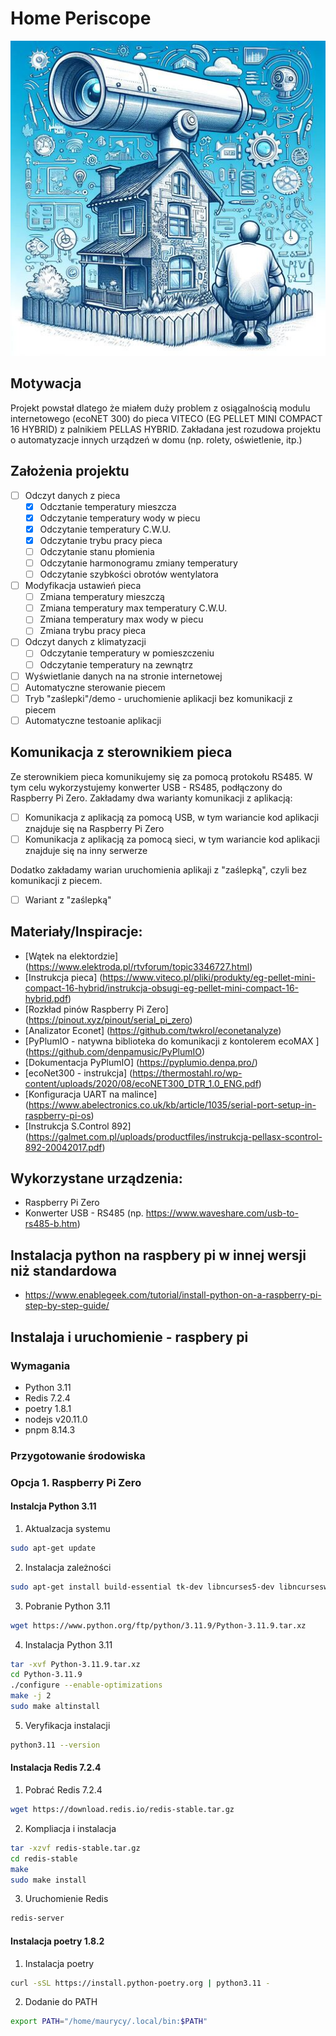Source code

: # Home Periscope

![image](img/home-periscope.png)

## Motywacja

Projekt powstał dlatego że miałem duży problem z osiągalnością modulu internetowego (ecoNET 300)
do pieca VITECO (EG PELLET MINI COMPACT 16 HYBRID) z palnikiem PELLAS HYBRID.
Zakładana jest rozudowa projektu o automatyzacje innych urządzeń w domu (np. rolety, oświetlenie, itp.)

## Założenia projektu

- [ ] Odczyt danych z pieca
  - [x] Odcztanie temperatury mieszcza
  - [x] Odczytanie temperatury wody w piecu
  - [x] Odczytanie temperatury C.W.U.
  - [x] Odczytanie trybu pracy pieca
  - [ ] Odczytanie stanu płomienia
  - [ ] Odczytanie harmonogramu zmiany temperatury
  - [ ] Odczytanie szybkości obrotów wentylatora
- [ ] Modyfikacja ustawień pieca
  - [ ] Zmiana temperatury mieszczą
  - [ ] Zmiana temperatury max temperatury C.W.U.
  - [ ] Zmiana temperatury max wody w piecu
  - [ ] Zmiana trybu pracy pieca
- [ ] Odczyt danych z klimatyzacji
  - [ ] Odczytanie temperatury w pomieszczeniu
  - [ ] Odczytanie temperatury na zewnątrz
- [ ] Wyświetlanie danych na na stronie internetowej
- [ ] Automatyczne sterowanie piecem
- [ ] Tryb "zaślepki"/demo - uruchomienie aplikacji bez komunikacji z piecem
- [ ] Automatyczne testoanie aplikacji

## Komunikacja z sterownikiem pieca

Ze sterownikiem pieca komunikujemy się za pomocą protokołu RS485. W tym celu wykorzystujemy konwerter USB - RS485, podłączony do Raspberry Pi Zero.
Zakładamy dwa warianty komunikacji z aplikacją: 
- [ ] Komunikacja z aplikacją za pomocą USB, w tym wariancie kod aplikacji znajduje się na Raspberry Pi Zero
- [ ] Komunikacja z aplikacją za pomocą sieci, w tym wariancie kod aplikacji znajduje się na inny serwerze

Dodatko zakładamy warian uruchomienia aplikaji z "zaślepką", czyli bez komunikacji z piecem.

- [ ] Wariant z "zaślepką"

## Materiały/Inspiracje:

 - [Wątek na elektordzie] (https://www.elektroda.pl/rtvforum/topic3346727.html)
 - [Instrukcja pieca] (https://www.viteco.pl/pliki/produkty/eg-pellet-mini-compact-16-hybrid/instrukcja-obsugi-eg-pellet-mini-compact-16-hybrid.pdf)
 - [Rozkład pinów Raspberry Pi Zero] (https://pinout.xyz/pinout/serial_pi_zero)
 - [Analizator Econet] (https://github.com/twkrol/econetanalyze)
 - [PyPlumIO - natywna biblioteka do komunikacji z kontolerem ecoMAX ] (https://github.com/denpamusic/PyPlumIO)
 - [Dokumentacja PyPlumIO] (https://pyplumio.denpa.pro/)
 - [ecoNet300 - instrukcja] (https://thermostahl.ro/wp-content/uploads/2020/08/ecoNET300_DTR_1.0_ENG.pdf)
 - [Konfiguracja UART na malince] (https://www.abelectronics.co.uk/kb/article/1035/serial-port-setup-in-raspberry-pi-os)
 - [Instrukcja S.Control 892] (https://galmet.com.pl/uploads/productfiles/instrukcja-pellasx-scontrol-892-20042017.pdf)

## Wykorzystane urządzenia:

 - Raspberry Pi Zero
 - Konwerter USB - RS485 (np. https://www.waveshare.com/usb-to-rs485-b.htm)

## Instalacja python na raspbery pi w innej wersji niż standardowa 

 - https://www.enablegeek.com/tutorial/install-python-on-a-raspberry-pi-step-by-step-guide/

## Instalaja i uruchomienie - raspbery pi

### Wymagania

- Python 3.11
- Redis 7.2.4
- poetry 1.8.1
- nodejs v20.11.0
- pnpm 8.14.3

### Przygotowanie środowiska

### Opcja 1. Raspberry Pi Zero

#### Instalcja Python 3.11

1. Aktualzacja systemu
```bash
sudo apt-get update
```

2. Instalacja zależności
```bash
sudo apt-get install build-essential tk-dev libncurses5-dev libncursesw5-dev libreadline6-dev libdb5.3-dev libgdbm-dev libsqlite3-dev libssl-dev libbz2-dev libexpat1-dev liblzma-dev zlib1g-dev libffi-dev
```

3. Pobranie Python 3.11
```bash
wget https://www.python.org/ftp/python/3.11.9/Python-3.11.9.tar.xz
```

4. Instalacja Python 3.11
```bash
tar -xvf Python-3.11.9.tar.xz
cd Python-3.11.9
./configure --enable-optimizations
make -j 2
sudo make altinstall
```

5. Veryfikacja instalacji
```bash
python3.11 --version
```

#### Instalacja Redis 7.2.4

1. Pobrać Redis 7.2.4
```bash
wget https://download.redis.io/redis-stable.tar.gz
```

2. Kompliacja i instalacja
```bash
tar -xzvf redis-stable.tar.gz
cd redis-stable
make
sudo make install
```

3. Uruchomienie Redis
```bash
redis-server
```

#### Instalacja poetry 1.8.2

1. Instalacja poetry
```bash
curl -sSL https://install.python-poetry.org | python3.11 -
```

2. Dodanie do PATH
```bash
export PATH="/home/maurycy/.local/bin:$PATH"
```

## Exercise directions
From the listing above, output exactly the run of lines that starts with the line containing "- [x] Odcztanie temperatury mieszcza" and ends with the line containing "- [ ] Odczyt danych z klimatyzacji".

## Answer space
  - [x] Odcztanie temperatury mieszcza
  - [x] Odczytanie temperatury wody w piecu
  - [x] Odczytanie temperatury C.W.U.
  - [x] Odczytanie trybu pracy pieca
  - [ ] Odczytanie stanu płomienia
  - [ ] Odczytanie harmonogramu zmiany temperatury
  - [ ] Odczytanie szybkości obrotów wentylatora
- [ ] Modyfikacja ustawień pieca
  - [ ] Zmiana temperatury mieszczą
  - [ ] Zmiana temperatury max temperatury C.W.U.
  - [ ] Zmiana temperatury max wody w piecu
  - [ ] Zmiana trybu pracy pieca
- [ ] Odczyt danych z klimatyzacji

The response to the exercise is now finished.